Would you count how many lines of the material below hold the string "Multi"? Give only the number.

━━━━━ EXTRACTED DATA

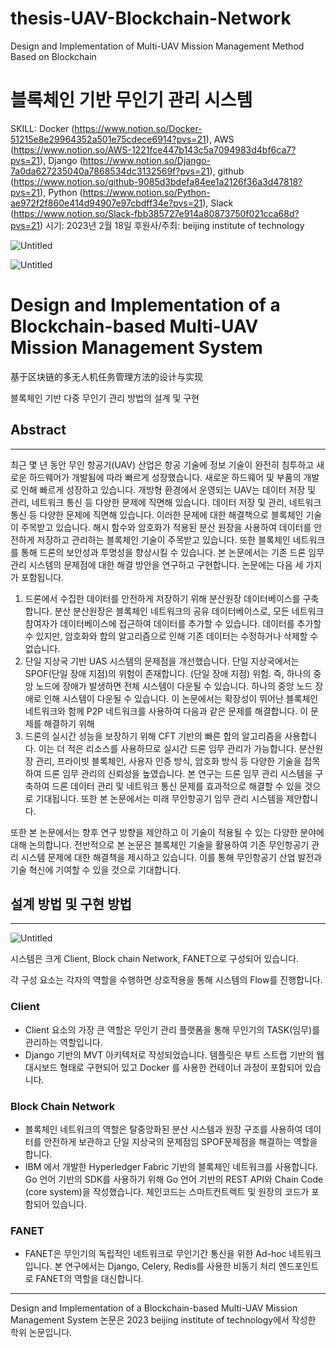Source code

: # thesis-UAV-Blockchain-Network
Design and Implementation of Multi-UAV Mission Management Method Based on Blockchain

# 블록체인 기반 무인기 관리 시스템

SKILL: Docker (https://www.notion.so/Docker-51215e8e29964352a501e75cdece6914?pvs=21), AWS (https://www.notion.so/AWS-1221fce447b143c5a7094983d4bf6ca7?pvs=21), Django (https://www.notion.so/Django-7a0da627235040a7868534dc3132569f?pvs=21), github  (https://www.notion.so/github-9085d3bdefa84ee1a2126f36a3d47818?pvs=21), Python (https://www.notion.so/Python-ae972f2f860e414d94907e97cbdff34e?pvs=21), Slack (https://www.notion.so/Slack-fbb385727e914a80873750f021cca68d?pvs=21)
시기: 2023년 2월 18일
후원사/주최: beijing institute of technology

![Untitled](%E1%84%87%E1%85%B3%E1%86%AF%E1%84%85%E1%85%A9%E1%86%A8%E1%84%8E%E1%85%A6%E1%84%8B%E1%85%B5%E1%86%AB%20%E1%84%80%E1%85%B5%E1%84%87%E1%85%A1%E1%86%AB%20%E1%84%86%E1%85%AE%E1%84%8B%E1%85%B5%E1%86%AB%E1%84%80%E1%85%B5%20%E1%84%80%E1%85%AA%E1%86%AB%E1%84%85%E1%85%B5%20%E1%84%89%E1%85%B5%E1%84%89%E1%85%B3%E1%84%90%E1%85%A6%E1%86%B7%2090cca3dadafe474daf5b3323c4a675aa/Untitled.png)

![Untitled](%E1%84%87%E1%85%B3%E1%86%AF%E1%84%85%E1%85%A9%E1%86%A8%E1%84%8E%E1%85%A6%E1%84%8B%E1%85%B5%E1%86%AB%20%E1%84%80%E1%85%B5%E1%84%87%E1%85%A1%E1%86%AB%20%E1%84%86%E1%85%AE%E1%84%8B%E1%85%B5%E1%86%AB%E1%84%80%E1%85%B5%20%E1%84%80%E1%85%AA%E1%86%AB%E1%84%85%E1%85%B5%20%E1%84%89%E1%85%B5%E1%84%89%E1%85%B3%E1%84%90%E1%85%A6%E1%86%B7%2090cca3dadafe474daf5b3323c4a675aa/Untitled%201.png)

# Design and Implementation of a Blockchain-based Multi-UAV Mission Management System

基于区块链的多无人机任务管理方法的设计与实现

블록체인 기반 다중 무인기 관리 방법의 설계 및 구현

## Abstract

---

최근 몇 년 동안 무인 항공기(UAV) 산업은 항공 기술에 정보 기술이 완전히 침투하고 새로운 하드웨어가 개발됨에 따라 빠르게 성장했습니다. 새로운 하드웨어 및 부품의 개발로 인해 빠르게 성장하고 있습니다. 개방형 환경에서 운영되는 UAV는 데이터 저장 및 관리, 네트워크 통신 등 다양한 문제에 직면해 있습니다. 데이터 저장 및 관리, 네트워크 통신 등 다양한 문제에 직면해 있습니다. 이러한 문제에 대한 해결책으로 블록체인 기술이 주목받고 있습니다. 해시 함수와 암호화가 적용된 분산 원장을 사용하여 데이터를 안전하게 저장하고 관리하는 블록체인 기술이 주목받고 있습니다. 또한 블록체인 네트워크를 통해 드론의 보안성과 투명성을 향상시킬 수 있습니다. 본 논문에서는 기존 드론 임무 관리 시스템의 문제점에 대한 해결 방안을 연구하고 구현합니다. 논문에는 다음 세 가지가 포함됩니다. 

1. 드론에서 수집한 데이터를 안전하게 저장하기 위해 분산원장 데이터베이스를 구축합니다. 분산 분산원장은 블록체인 네트워크의 공유 데이터베이스로, 모든 네트워크 참여자가 데이터베이스에 접근하여 데이터를 추가할 수 있습니다. 데이터를 추가할 수 있지만, 암호화와 합의 알고리즘으로 인해 기존 데이터는 수정하거나 삭제할 수 없습니다.
2. 단일 지상국 기반 UAS 시스템의 문제점을 개선했습니다. 단일 지상국에서는 SPOF(단일 장애 지점)의 위험이 존재합니다. (단일 장애 지점) 위험. 즉, 하나의 중앙 노드에 장애가 발생하면 전체 시스템이 다운될 수 있습니다. 하나의 중앙 노드 장애로 인해 시스템이 다운될 수 있습니다. 이 논문에서는 확장성이 뛰어난 블록체인 네트워크와 함께 P2P 네트워크를 사용하여 다음과 같은 문제를 해결합니다. 이 문제를 해결하기 위해 
3. 드론의 실시간 성능을 보장하기 위해 CFT 기반의 빠른 합의 알고리즘을 사용합니다. 이는 더 적은 리소스를 사용하므로 실시간 드론 임무 관리가 가능합니다. 분산원장 관리, 프라이빗 블록체인, 사용자 인증 방식, 암호화 방식 등 다양한 기술을 접목하여 드론 임무 관리의 신뢰성을 높였습니다. 본 연구는 드론 임무 관리 시스템을 구축하여 드론 데이터 관리 및 네트워크 통신 문제를 효과적으로 해결할 수 있을 것으로 기대됩니다. 또한 본 논문에서는 미래 무인항공기 임무 관리 시스템을 제안합니다. 

또한 본 논문에서는 향후 연구 방향을 제안하고 이 기술이 적용될 수 있는 다양한 분야에 대해 논의합니다. 전반적으로 본 논문은 블록체인 기술을 활용하여 기존 무인항공기 관리 시스템 문제에 대한 해결책을 제시하고 있습니다. 이를 통해 무인항공기 산업 발전과 기술 혁신에 기여할 수 있을 것으로 기대합니다.

## 설계 방법 및 구현 방법

---

![Untitled](%E1%84%87%E1%85%B3%E1%86%AF%E1%84%85%E1%85%A9%E1%86%A8%E1%84%8E%E1%85%A6%E1%84%8B%E1%85%B5%E1%86%AB%20%E1%84%80%E1%85%B5%E1%84%87%E1%85%A1%E1%86%AB%20%E1%84%86%E1%85%AE%E1%84%8B%E1%85%B5%E1%86%AB%E1%84%80%E1%85%B5%20%E1%84%80%E1%85%AA%E1%86%AB%E1%84%85%E1%85%B5%20%E1%84%89%E1%85%B5%E1%84%89%E1%85%B3%E1%84%90%E1%85%A6%E1%86%B7%2090cca3dadafe474daf5b3323c4a675aa/Untitled%202.png)

시스템은 크게 Client, Block chain Network, FANET으로 구성되어 있습니다.

각 구성 요소는 각자의 역할을 수행하면 상호작용을 통해 시스템의 Flow를 진행합니다.

### Client

- Client 요소의 가장 큰 역할은 무인기 관리 플랫폼을 통해 무인기의 TASK(임무)를 관리하는 역할입니다.
- Django 기반의 MVT 아키텍처로 작성되었습니다. 템플릿은 부트 스트랩 기반의 웹 대시보드 형태로 구현되어 있고 Docker 를 사용한 컨테이너 과정이 포함되어 있습니다.

### Block Chain Network

- 블록체인 네트워크의 역할은 탈중앙화된 분산 시스템과 원장 구조를 사용하여 데이터를 안전하게 보관하고 단일 지상국의 문제점임 SPOF문제점을 해결하는 역할을 합니다.
- IBM 에서 개발한 Hyperledger Fabric 기반의 블록체인 네트워크를 사용합니다. Go 언어 기반의 SDK를 사용하기 위해 Go 언어 기반의 REST API와 Chain Code (core system)을 작성했습니다. 체인코드는 스마트컨트렉트 및 원장의 코드가 포함되어 있습니다.

### FANET

- FANET은 무인기의 독립적인 네트워크로 무인기간 통신을 위한 Ad-hoc 네트워크입니다. 본 연구에서는 Django, Celery, Redis를 사용한 비동기 처리 엔드포인트로 FANET의 역할을 대신합니다.

---

Design and Implementation of a Blockchain-based Multi-UAV Mission Management System 논문은 2023 beijing institute of technology에서 작성한 학위 논문입니다.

━━━━━━━━━━

■ **RESULT OF THE EXERCISE**:
3